» **Required work**: Begin at the line containing "The factors of" in the data below and go on through the line containing "A bank charges", repeating each line exactly; include both ends and no other line.
══ Entries shown
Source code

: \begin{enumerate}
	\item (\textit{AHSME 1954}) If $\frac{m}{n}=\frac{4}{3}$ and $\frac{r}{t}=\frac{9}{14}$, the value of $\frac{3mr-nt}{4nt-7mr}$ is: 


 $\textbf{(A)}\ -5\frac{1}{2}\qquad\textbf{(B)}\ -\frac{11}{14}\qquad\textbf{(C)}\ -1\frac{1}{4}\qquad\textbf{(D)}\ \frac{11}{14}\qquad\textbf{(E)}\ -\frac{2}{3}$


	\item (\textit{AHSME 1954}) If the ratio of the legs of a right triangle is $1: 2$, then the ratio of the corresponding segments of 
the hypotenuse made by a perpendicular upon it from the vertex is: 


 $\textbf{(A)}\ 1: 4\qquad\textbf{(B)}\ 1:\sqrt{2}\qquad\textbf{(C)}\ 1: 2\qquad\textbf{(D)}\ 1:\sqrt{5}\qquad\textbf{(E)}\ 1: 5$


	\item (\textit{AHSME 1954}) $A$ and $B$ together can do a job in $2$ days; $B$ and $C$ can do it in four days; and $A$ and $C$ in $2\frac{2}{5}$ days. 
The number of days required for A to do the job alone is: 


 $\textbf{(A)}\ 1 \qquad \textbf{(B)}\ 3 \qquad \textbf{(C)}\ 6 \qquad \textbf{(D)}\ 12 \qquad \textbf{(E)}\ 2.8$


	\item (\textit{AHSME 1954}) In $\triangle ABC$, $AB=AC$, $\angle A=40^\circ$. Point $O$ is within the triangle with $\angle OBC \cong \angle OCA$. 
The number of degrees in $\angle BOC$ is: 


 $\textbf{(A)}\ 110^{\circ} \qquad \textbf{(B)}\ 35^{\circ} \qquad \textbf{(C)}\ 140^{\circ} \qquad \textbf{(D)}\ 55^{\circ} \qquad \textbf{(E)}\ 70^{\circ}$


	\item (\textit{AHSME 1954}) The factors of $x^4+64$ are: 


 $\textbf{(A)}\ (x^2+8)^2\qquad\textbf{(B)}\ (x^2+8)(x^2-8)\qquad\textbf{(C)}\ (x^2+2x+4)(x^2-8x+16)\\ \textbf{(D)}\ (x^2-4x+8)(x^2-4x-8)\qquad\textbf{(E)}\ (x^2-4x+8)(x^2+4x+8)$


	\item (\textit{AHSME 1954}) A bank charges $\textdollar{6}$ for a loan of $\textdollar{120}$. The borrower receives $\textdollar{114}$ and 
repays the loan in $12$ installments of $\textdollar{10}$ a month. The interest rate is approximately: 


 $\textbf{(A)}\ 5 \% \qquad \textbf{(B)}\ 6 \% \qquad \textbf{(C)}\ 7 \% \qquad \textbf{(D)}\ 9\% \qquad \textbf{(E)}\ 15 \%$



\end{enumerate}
════
» **Answer space**:
	\item (\textit{AHSME 1954}) The factors of $x^4+64$ are: 


 $\textbf{(A)}\ (x^2+8)^2\qquad\textbf{(B)}\ (x^2+8)(x^2-8)\qquad\textbf{(C)}\ (x^2+2x+4)(x^2-8x+16)\\ \textbf{(D)}\ (x^2-4x+8)(x^2-4x-8)\qquad\textbf{(E)}\ (x^2-4x+8)(x^2+4x+8)$


	\item (\textit{AHSME 1954}) A bank charges $\textdollar{6}$ for a loan of $\textdollar{120}$. The borrower receives $\textdollar{114}$ and 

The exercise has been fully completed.